«L'islam è la soluzione». «Al-islam huwa al-hall». Come un mantra per i Fratelli Musulmani d’Egitto che dal 1928, anno della loro fondazione a Ismailiyya, è stato ripetuto quasi compulsivamente dal Nilo a Sinai: mormorato negli anni della repressione sotto Nasser, sussurrato in quelli di ambiguo fiancheggiamento a Sadat come nell’ultimo trentennio sotto Mubarak, l’ultimo faraone. Parola d’ordine, e per questo semplificazione brutale, della lunga dissidenza della rinascita islamica contro i regimi autocratici di tutto il Medio Oriente. Tuttavia la folla oceanica di piazza Tahrir (Libertà), icona di una rivolta popolare repentina quanto imprevista, resta ancora tutta da decifrare. Chi erano quelle centinaia di migliaia che l’11 febbraio del 2011 festeggiarono fra canti e balli la caduta di Mubarak? Chi erano, invece, quelle centinaia di migliaia che alla fine di giugno del 2013 ottennero, spalleggiati dall’esercito, la deposizione di Mohamed Morsi, il primo presidente della fratellanza? Sedici mesi che hanno sconvolto l’Egitto e fatto carta straccia delle più recenti "dottrine del mondo arabo".La prima piazza Tahrir, quella contro Mubarak, venne frettolosamente salutata come l’imprevista vittoria di una società post-islamica al grido di slogan secolari, «pane, libertà, giustizia», agitati dai social network. Quella piazza sancì la crisi del modello che «aveva consentito ai regimi in carica» alleati e sorretti dall’Occidente, «di sopravvivere oltre la fine della guerra fredda e degli anni dell’emergenza della lotta al terrorismo transnazionale», afferma Giovanni Sale in
Islam contro islam (Jaca Book, pp. 166, euro 14). Rivolta prettamente politica dunque, e non solo "del pane", nata da un moto laico e spontaneo.

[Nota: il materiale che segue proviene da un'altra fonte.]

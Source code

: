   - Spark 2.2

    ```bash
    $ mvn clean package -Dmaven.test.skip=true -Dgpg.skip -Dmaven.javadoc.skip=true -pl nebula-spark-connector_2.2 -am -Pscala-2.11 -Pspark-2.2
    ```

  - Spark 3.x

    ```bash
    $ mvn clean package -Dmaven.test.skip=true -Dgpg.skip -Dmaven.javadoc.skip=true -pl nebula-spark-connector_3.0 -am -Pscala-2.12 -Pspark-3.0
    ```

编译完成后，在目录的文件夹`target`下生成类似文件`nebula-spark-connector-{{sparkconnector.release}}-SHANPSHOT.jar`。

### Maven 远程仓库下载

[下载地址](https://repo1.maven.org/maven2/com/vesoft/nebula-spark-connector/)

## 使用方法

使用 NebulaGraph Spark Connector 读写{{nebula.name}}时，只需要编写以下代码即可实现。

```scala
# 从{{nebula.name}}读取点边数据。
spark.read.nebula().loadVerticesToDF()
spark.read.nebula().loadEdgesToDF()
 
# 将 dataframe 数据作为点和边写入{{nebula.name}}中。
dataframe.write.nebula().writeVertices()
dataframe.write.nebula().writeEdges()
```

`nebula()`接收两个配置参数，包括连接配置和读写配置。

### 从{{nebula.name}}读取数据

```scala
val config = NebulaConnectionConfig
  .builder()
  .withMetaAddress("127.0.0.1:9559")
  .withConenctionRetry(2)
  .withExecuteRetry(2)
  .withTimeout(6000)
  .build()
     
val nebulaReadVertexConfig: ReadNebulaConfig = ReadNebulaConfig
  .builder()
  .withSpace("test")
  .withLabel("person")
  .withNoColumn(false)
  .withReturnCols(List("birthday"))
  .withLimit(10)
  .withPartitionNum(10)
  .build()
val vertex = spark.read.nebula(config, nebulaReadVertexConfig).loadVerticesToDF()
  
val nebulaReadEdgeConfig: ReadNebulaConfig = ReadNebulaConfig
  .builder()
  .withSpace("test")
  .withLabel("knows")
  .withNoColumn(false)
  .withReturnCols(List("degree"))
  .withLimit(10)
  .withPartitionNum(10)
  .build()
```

Nel giro di pochi mesi, tuttavia, l’islam politico, inizialmente defilato ma ben radicato nel profondo Egitto, ritornò prepotentemente sulla scena: i Fratelli Musulmani vinsero le prime elezioni libere, come in Tunisia il partito islamico di al-Nahda guidò il dopo Ben Alì. Ma nel giro di pochi mesi, cogliendo ancora di sorpresa le opinioni pubbliche occidentali, l’Egitto che aveva scacciato l’ultimo faraone, liquidava pure Mohamed Morsi: 22 milioni di firme e una piazza Tahrir nuovamente straripante determinarono il 3 luglio di quest’anno un rocambolesco avvicendamento al vertice dello Stato, con l’esercito, di nuovo, nel ruolo di garante. Per alcuni un intervento di salvaguardia contro il tentativo di instaurare uno stato basato sulla sharia; un vero colpo di Stato consumato nel silenzio di Usa e Ue, per altri. Di certo un guado pericolosissimo, che l’Egitto, con il resto del mondo arabo, non ha ancora attraversato. Ma è corretto decretare, con il fallimento di Morsi anche quello dell’islam politico? Più in generale: una religione dal valore anche politico come l’islam può rapportarsi alla democrazia nata in Occidente? Nell’agile miscellanea
L’autunno delle primavere arabe a cura di Roberto Tottoli (La scuola, pp. 90, euro 8,50) Massimo Campanini, molto esperto della fratellanza, ribadisce che nel pensiero politico islamico contemporaneo esistono «tentativi di elaborazione dottrinale che potrebbero individuare un comune terreno con la democrazia». Il dibattito sui concetti di
shura (consultazione) e di
dawla madaniyya (stato civile) potrebbe giungere alla legittimazione dal basso del potere sovrano. Concetti, osserva Campanini, ancora «incerti e imprecisi» mentre i Fratelli Musulmani nel biennio 2012-’13 si sono trasformati da movimento a partito politico. La sfida e l’opportunità è di giungere a un partito islamico moderno superando l’automatismo dogmatico per cui «La soluzione è l’islam» e accettando il dibattito con le forze liberali e laiche. Se questo è il tormento dell’Egitto, stato simbolo del mondo arabo, nell’Africa subsahariana (in Mali e Nigeria in particolare) il vuoto di potere e le ripercussioni della guerra di Libia hanno dato nuova linfa a uno jihadismo fondamentalista di recente costituzione in quelle terre tribali e desertiche. Un’emergenza che rimanda all’altro buco nero mediorientale: la tragedia della Siria già destabilizzante per Iraq e Libano. Una situazione che sta trasformando la tradizionale condizione di
dhimmitudine (sottomissione) della minoranza cristiana in Medio Oriente in impossibilità di sopravvivenza. Nuovi equilibri e sistemi politici da sperimentare, ma che saranno tanto più nefasti se alla fine - dopo tanta "brezza di primavera" e tanto dolore innocente di popoli - si constaterà il fallimento di qualsiasi esperimento democratico. Per questo Giovanni Sale addita come fondamentali per l’evoluzione di tutta la sponda sud del Mediterraneo le elezioni politiche del marzo 2014 annunciate pochi giorni fa dal governo ad interim del Cairo. Lo spettro, ammonisce Sale, è una nuova guerra civile come in Algeria nel 1991-92: in tal caso un nuovo inverno arabo avrà soppiantato il dilemma se il presente sia una primavera non sbocciata o un lungo autunno che non finisce mai.